WORK REQUIRED:
From first line to last, transcribe the listing exactly and skip any image.

PROVIDED DATA:
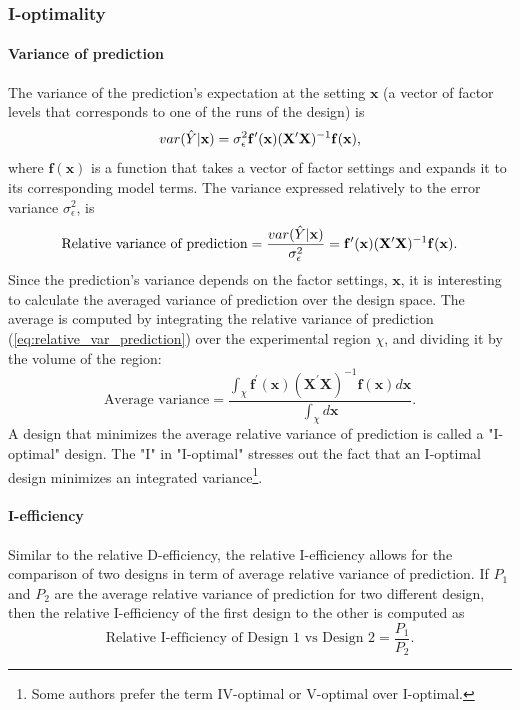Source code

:\subsubsection{I-optimality}
\paragraph{Variance of prediction}
The variance of the prediction's expectation at the setting $\mathbf{x}$ (a vector of factor levels that corresponds to one of the runs of the design) is 
\begin{equation}
    var(\Hat{Y}\vert\mathbf{x}) = \sigma_{\epsilon}^2\mathbf{f}^{\prime}(\mathbf{x})(\mathbf{X}^{\prime}\mathbf{X})^{-1}\mathbf{f}(\mathbf{x})
    \text{,}
\end{equation}
where $\mathbf{f}(\mathbf{x})$ is a function that takes a vector of factor settings and expands it to its corresponding model terms. The variance expressed relatively to the error variance $\sigma^2_{\epsilon}$, is
\begin{equation}
    \text{Relative variance of prediction}=
    \dfrac{var(\Hat{Y}\vert\mathbf{x})}{\sigma^2_{\epsilon}}=
    \mathbf{f}^{\prime}(\mathbf{x})(\mathbf{X}^{\prime}\mathbf{X})^{-1}\mathbf{f}(\mathbf{x})
    \text{.}
    \label{eq:relative_var_prediction}
\end{equation}
Since the prediction's variance depends on the factor settings, $\mathbf{x}$, it is interesting to calculate the averaged variance of prediction over the design space. The average is computed by integrating the relative variance of prediction (\ref{eq:relative_var_prediction}) over the experimental region $\chi$, and dividing it by the volume of the region:
\begin{equation}
    \text{Average variance}=
    \dfrac{\int_{\chi}\mathbf{f}^{\prime}(\mathbf{x})(\mathbf{X}^{\prime}\mathbf{X})^{-1}\mathbf{f}(\mathbf{x}) d\mathbf{x}}
    {\int_{\chi}d\mathbf{x}}
    \text{.}
\end{equation}
A design that minimizes the average relative variance of prediction is called a "I-optimal" design. The "I" in "I-optimal" stresses out the fact that an I-optimal design minimizes an integrated variance\footnote{Some authors prefer the term IV-optimal or V-optimal over I-optimal.}.

\paragraph{I-efficiency}
Similar to the relative D-efficiency, the relative I-efficiency allows for the comparison of two designs in term of average relative variance of prediction. If $P_1$ and $P_2$ are the average relative variance of prediction for two different design, then the relative I-efficiency of the first design to the other is computed as 
\begin{equation}
    \text{Relative I-efficiency of Design 1 vs Design 2} = 
    \dfrac{P_1}{P_2}
    \text{.}
\end{equation}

COMPLETED EXERCISE:
Source code

:\subsubsection{I-optimality}
\paragraph{Variance of prediction}
The variance of the prediction's expectation at the setting $\mathbf{x}$ (a vector of factor levels that corresponds to one of the runs of the design) is 
\begin{equation}
    var(\Hat{Y}\vert\mathbf{x}) = \sigma_{\epsilon}^2\mathbf{f}^{\prime}(\mathbf{x})(\mathbf{X}^{\prime}\mathbf{X})^{-1}\mathbf{f}(\mathbf{x})
    \text{,}
\end{equation}
where $\mathbf{f}(\mathbf{x})$ is a function that takes a vector of factor settings and expands it to its corresponding model terms. The variance expressed relatively to the error variance $\sigma^2_{\epsilon}$, is
\begin{equation}
    \text{Relative variance of prediction}=
    \dfrac{var(\Hat{Y}\vert\mathbf{x})}{\sigma^2_{\epsilon}}=
    \mathbf{f}^{\prime}(\mathbf{x})(\mathbf{X}^{\prime}\mathbf{X})^{-1}\mathbf{f}(\mathbf{x})
    \text{.}
    \label{eq:relative_var_prediction}
\end{equation}
Since the prediction's variance depends on the factor settings, $\mathbf{x}$, it is interesting to calculate the averaged variance of prediction over the design space. The average is computed by integrating the relative variance of prediction (\ref{eq:relative_var_prediction}) over the experimental region $\chi$, and dividing it by the volume of the region:
\begin{equation}
    \text{Average variance}=
    \dfrac{\int_{\chi}\mathbf{f}^{\prime}(\mathbf{x})(\mathbf{X}^{\prime}\mathbf{X})^{-1}\mathbf{f}(\mathbf{x}) d\mathbf{x}}
    {\int_{\chi}d\mathbf{x}}
    \text{.}
\end{equation}
A design that minimizes the average relative variance of prediction is called a "I-optimal" design. The "I" in "I-optimal" stresses out the fact that an I-optimal design minimizes an integrated variance\footnote{Some authors prefer the term IV-optimal or V-optimal over I-optimal.}.

\paragraph{I-efficiency}
Similar to the relative D-efficiency, the relative I-efficiency allows for the comparison of two designs in term of average relative variance of prediction. If $P_1$ and $P_2$ are the average relative variance of prediction for two different design, then the relative I-efficiency of the first design to the other is computed as 
\begin{equation}
    \text{Relative I-efficiency of Design 1 vs Design 2} = 
    \dfrac{P_1}{P_2}
    \text{.}
\end{equation}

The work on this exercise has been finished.